Sergio Ramírez
La Jornada
En Nicaragua se acercan
las elecciones generales que se celebrarán el domingo 6 de noviembre, y
todo discurre como si en verdad no tuviéramos comicios. Se cierra la
campaña, y no ha habido campaña electoral. Las imponentes estructuras
metálicas que se elevan al lado de las avenidas principales y
carreteras, con gigantografías de la pareja presidencial, candidatos
únicos y privilegiados, y ganadores de antemano, no son ninguna señal,
porque siempre están allí, todo el año, igual que los frondosos bosques
de árboles de la vida, metálicos también, que pueblan nuestros paisajes:
árboles de mentira en lugar de árboles de verdad.
Se ven algunas mantas, o pasacalles, tendidas en alguna humilde
esquina de la capital, con la propaganda de algún otro candidato, pero
son más propias de elecciones estudiantiles o de kermeses benéficas.

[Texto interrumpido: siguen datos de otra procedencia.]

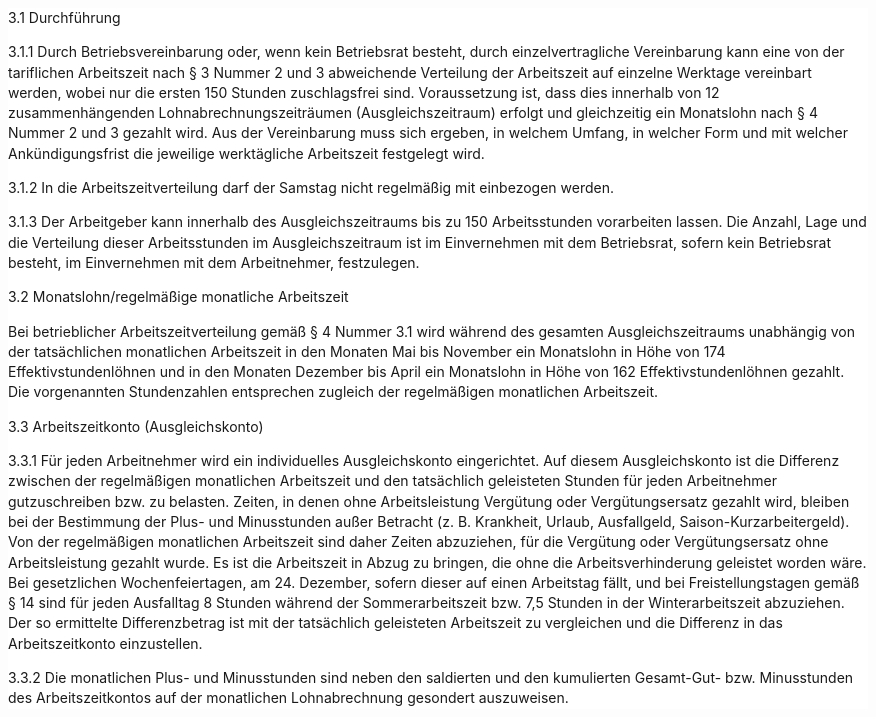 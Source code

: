 3\.1 Durchführung

3\.1.1 Durch Betriebsvereinbarung oder, wenn kein Betriebsrat besteht,
durch einzelvertragliche Vereinbarung kann eine von der tariflichen
Arbeitszeit nach § 3 Nummer 2 und 3 abweichende Verteilung der
Arbeitszeit auf einzelne Werktage vereinbart werden, wobei nur die
ersten 150 Stunden zuschlagsfrei sind. Voraussetzung ist, dass dies
innerhalb von 12 zusammenhängenden Lohnabrechnungszeiträumen
(Ausgleichszeitraum) erfolgt und gleichzeitig ein Monatslohn nach § 4
Nummer 2 und 3 gezahlt wird. Aus der Vereinbarung muss sich ergeben,
in welchem Umfang, in welcher Form und mit welcher Ankündigungsfrist
die jeweilige werktägliche Arbeitszeit festgelegt wird.

3\.1.2 In die Arbeitszeitverteilung darf der Samstag nicht regelmäßig
mit einbezogen werden.

3\.1.3 Der Arbeitgeber kann innerhalb des Ausgleichszeitraums bis zu
150 Arbeitsstunden vorarbeiten lassen. Die Anzahl, Lage und die
Verteilung dieser Arbeitsstunden im Ausgleichszeitraum ist im
Einvernehmen mit dem Betriebsrat, sofern kein Betriebsrat besteht, im
Einvernehmen mit dem Arbeitnehmer, festzulegen.

3\.2 Monatslohn/regelmäßige monatliche Arbeitszeit

Bei betrieblicher Arbeitszeitverteilung gemäß § 4 Nummer 3.1 wird
während des gesamten Ausgleichszeitraums unabhängig von der
tatsächlichen monatlichen Arbeitszeit in den Monaten Mai bis November
ein Monatslohn in Höhe von 174 Effektivstundenlöhnen und in den
Monaten Dezember bis April ein Monatslohn in Höhe von 162
Effektivstundenlöhnen gezahlt. Die vorgenannten Stundenzahlen
entsprechen zugleich der regelmäßigen monatlichen Arbeitszeit.

3\.3 Arbeitszeitkonto (Ausgleichskonto)

3\.3.1 Für jeden Arbeitnehmer wird ein individuelles Ausgleichskonto
eingerichtet. Auf diesem Ausgleichskonto ist die Differenz zwischen
der regelmäßigen monatlichen Arbeitszeit und den tatsächlich
geleisteten Stunden für jeden Arbeitnehmer gutzuschreiben bzw. zu
belasten. Zeiten, in denen ohne Arbeitsleistung Vergütung oder
Vergütungsersatz gezahlt wird, bleiben bei der Bestimmung der Plus-
und Minusstunden außer Betracht (z. B. Krankheit, Urlaub, Ausfallgeld,
Saison-Kurzarbeitergeld). Von der regelmäßigen monatlichen Arbeitszeit
sind daher Zeiten abzuziehen, für die Vergütung oder Vergütungsersatz
ohne Arbeitsleistung gezahlt wurde. Es ist die Arbeitszeit in Abzug zu
bringen, die ohne die Arbeitsverhinderung geleistet worden wäre. Bei
gesetzlichen Wochenfeiertagen, am 24. Dezember, sofern dieser auf
einen Arbeitstag fällt, und bei Freistellungstagen gemäß § 14 sind für
jeden Ausfalltag 8 Stunden während der Sommerarbeitszeit bzw. 7,5
Stunden in der Winterarbeitszeit abzuziehen. Der so ermittelte
Differenzbetrag ist mit der tatsächlich geleisteten Arbeitszeit zu
vergleichen und die Differenz in das Arbeitszeitkonto einzustellen.

3\.3.2 Die monatlichen Plus- und Minusstunden sind neben den saldierten
und den kumulierten Gesamt-Gut- bzw. Minusstunden des
Arbeitszeitkontos auf der monatlichen Lohnabrechnung gesondert
auszuweisen.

Además, ¿quiénes son esos candidatos? En la boleta electoral, el rostro
del comandante Ortega está acompañado de otros cinco señores que se han
puesto saco y corbata para la foto, pero a quienes nadie conoce. Un
ciudadano no podría enlistar de memoria sus nombres ni reconocer sus
rostros, por la simple razón de que le son ignorados. En Nicaragua, a
los de esta especie se les llama
candidatos de zacate, muñecos rellenos de paja. Están allí para hacer bulto, para llenar la papeleta.
No ha habido esas ruidosas demostraciones de fuerzas de los partidos
que se ven en América Latina en tiempos electorales, ni se vieron la
radio y la televisión inundadas de mensajes y anuncios de propaganda
electoral, ni escuchamos mensajes de los candidatos buscando convencer a
los población de la bondad de sus plataformas, ni se realizaron debates
televisados entre ellos. De todos modos, el Estado deberá rembolsar a
los partidos de la boleta unos 20 millones de dólares por gastos de una
campaña que no han hecho. Un brillante negocio.
Los candidatos a presidente son los de
zacate; saben que sólo hacen bulto, personajes de opereta en unas elecciones bufas. Pero están, además, las decenas de abanderados sacados de la misma manga de la corrupción, candidatos a diputados, a alcaldes y concejales, para los que también hay un nombre en la inventiva popular:
zancudos, porque su oficio es chupar la sangre del presupuesto nacional, y cada vez que hay elecciones como ésta aparecen en densas nubes, a ver qué sacan. Son fieles a la máxima filosófica de que
vivir fuera del presupuesto es vivir en el error, atribuida a César Garizurieta, alias el El Tlacuache, político veracruzano del PRI en la dorada época de los años 50.
He visto uno que otro promocional de televisión, tan ingenuos que
parecen hechos en casa. Pero hay uno que se lleva las palmas. Es el del
candidato a diputado por un partido cuyo nombre no recuerdo. Este
personaje fue procesado por desfalco y lavado de dinero, delitos
cometidos mientras fue funcionario público, y se hizo famoso porque
utilizó las donaciones internacionales destinadas a los daños causados
por el huracán Mitch, para construirse una mansión en la playa. En el espot recuerda a los electores:
¡ustedes me conocen, voten por mí!. El cinismo raya en el absurdo. Vivimos una comedia trágica. No me cabe duda de que lo veremos sentado en su escaño de la Asamblea Nacional.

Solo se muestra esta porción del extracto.